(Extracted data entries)
■ ■ ■ ■

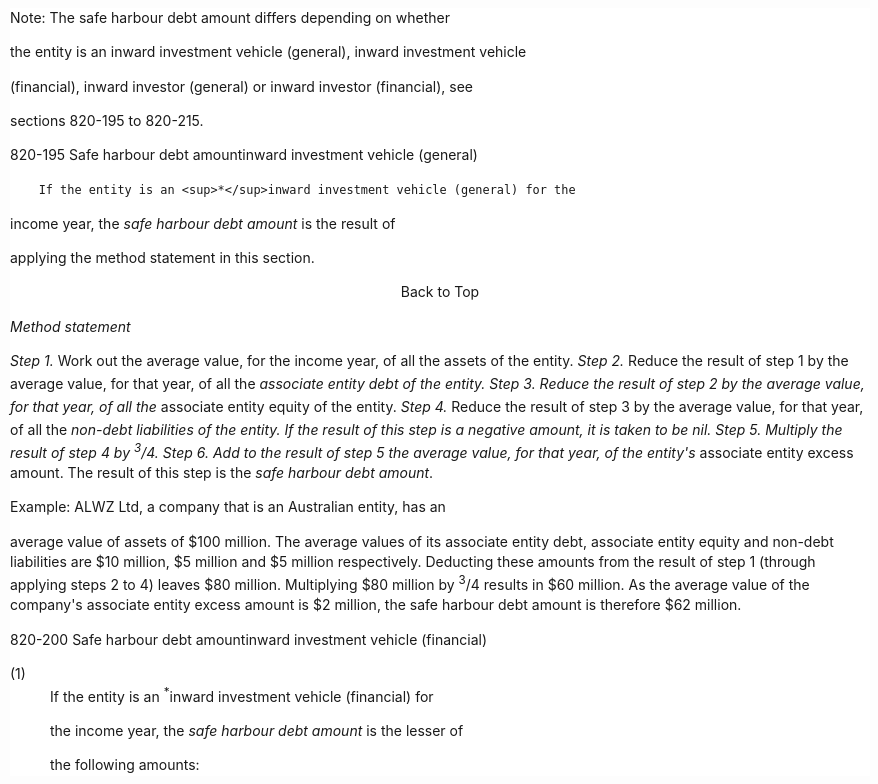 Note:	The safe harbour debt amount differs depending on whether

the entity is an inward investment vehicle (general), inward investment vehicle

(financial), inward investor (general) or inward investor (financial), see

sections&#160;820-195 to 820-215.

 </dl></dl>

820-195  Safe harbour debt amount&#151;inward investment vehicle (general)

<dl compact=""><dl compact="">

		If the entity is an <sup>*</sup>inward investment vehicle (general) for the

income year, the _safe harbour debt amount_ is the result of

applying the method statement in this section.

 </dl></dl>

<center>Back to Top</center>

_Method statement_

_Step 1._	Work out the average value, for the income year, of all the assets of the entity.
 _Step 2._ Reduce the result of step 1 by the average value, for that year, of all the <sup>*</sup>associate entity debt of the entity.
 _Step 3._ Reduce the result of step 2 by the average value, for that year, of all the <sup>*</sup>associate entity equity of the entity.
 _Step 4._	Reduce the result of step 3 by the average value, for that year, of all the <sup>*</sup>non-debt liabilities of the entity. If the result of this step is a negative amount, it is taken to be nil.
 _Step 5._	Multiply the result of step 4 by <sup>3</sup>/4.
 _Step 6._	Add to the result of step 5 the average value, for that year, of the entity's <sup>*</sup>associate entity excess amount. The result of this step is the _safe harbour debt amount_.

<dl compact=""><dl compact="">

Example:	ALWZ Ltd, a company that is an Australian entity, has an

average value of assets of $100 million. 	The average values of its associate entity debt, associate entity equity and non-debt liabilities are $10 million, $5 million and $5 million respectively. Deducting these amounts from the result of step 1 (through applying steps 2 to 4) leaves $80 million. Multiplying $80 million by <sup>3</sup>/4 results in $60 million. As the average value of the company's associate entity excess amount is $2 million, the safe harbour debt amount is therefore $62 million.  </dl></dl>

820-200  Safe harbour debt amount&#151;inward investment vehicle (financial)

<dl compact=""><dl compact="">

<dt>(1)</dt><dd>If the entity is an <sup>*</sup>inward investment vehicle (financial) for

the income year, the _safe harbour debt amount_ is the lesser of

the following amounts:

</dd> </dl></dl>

■ ■ ■ ■

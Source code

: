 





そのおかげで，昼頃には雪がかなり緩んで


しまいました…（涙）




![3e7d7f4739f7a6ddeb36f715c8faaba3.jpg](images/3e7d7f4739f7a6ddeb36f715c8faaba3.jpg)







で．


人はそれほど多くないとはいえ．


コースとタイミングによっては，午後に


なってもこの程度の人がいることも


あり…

■ ■ ■ ■

Problem requirements >> Word for word, restate the lines above from the one with "depending on whether" through the one with "4 by <sup>3</sup>/4.", keeping both ends and dropping the pictures.

Exercise solution >>
 Note:	The safe harbour debt amount differs depending on whether

the entity is an inward investment vehicle (general), inward investment vehicle

(financial), inward investor (general) or inward investor (financial), see

sections&#160;820-195 to 820-215.

 </dl></dl>

820-195  Safe harbour debt amount&#151;inward investment vehicle (general)

<dl compact=""><dl compact="">

		If the entity is an <sup>*</sup>inward investment vehicle (general) for the

income year, the _safe harbour debt amount_ is the result of

applying the method statement in this section.

 </dl></dl>

<center>Back to Top</center>

_Method statement_

_Step 1._	Work out the average value, for the income year, of all the assets of the entity.
 _Step 2._ Reduce the result of step 1 by the average value, for that year, of all the <sup>*</sup>associate entity debt of the entity.
 _Step 3._ Reduce the result of step 2 by the average value, for that year, of all the <sup>*</sup>associate entity equity of the entity.
 _Step 4._	Reduce the result of step 3 by the average value, for that year, of all the <sup>*</sup>non-debt liabilities of the entity. If the result of this step is a negative amount, it is taken to be nil.
 _Step 5._	Multiply the result of step 4 by <sup>3</sup>/4.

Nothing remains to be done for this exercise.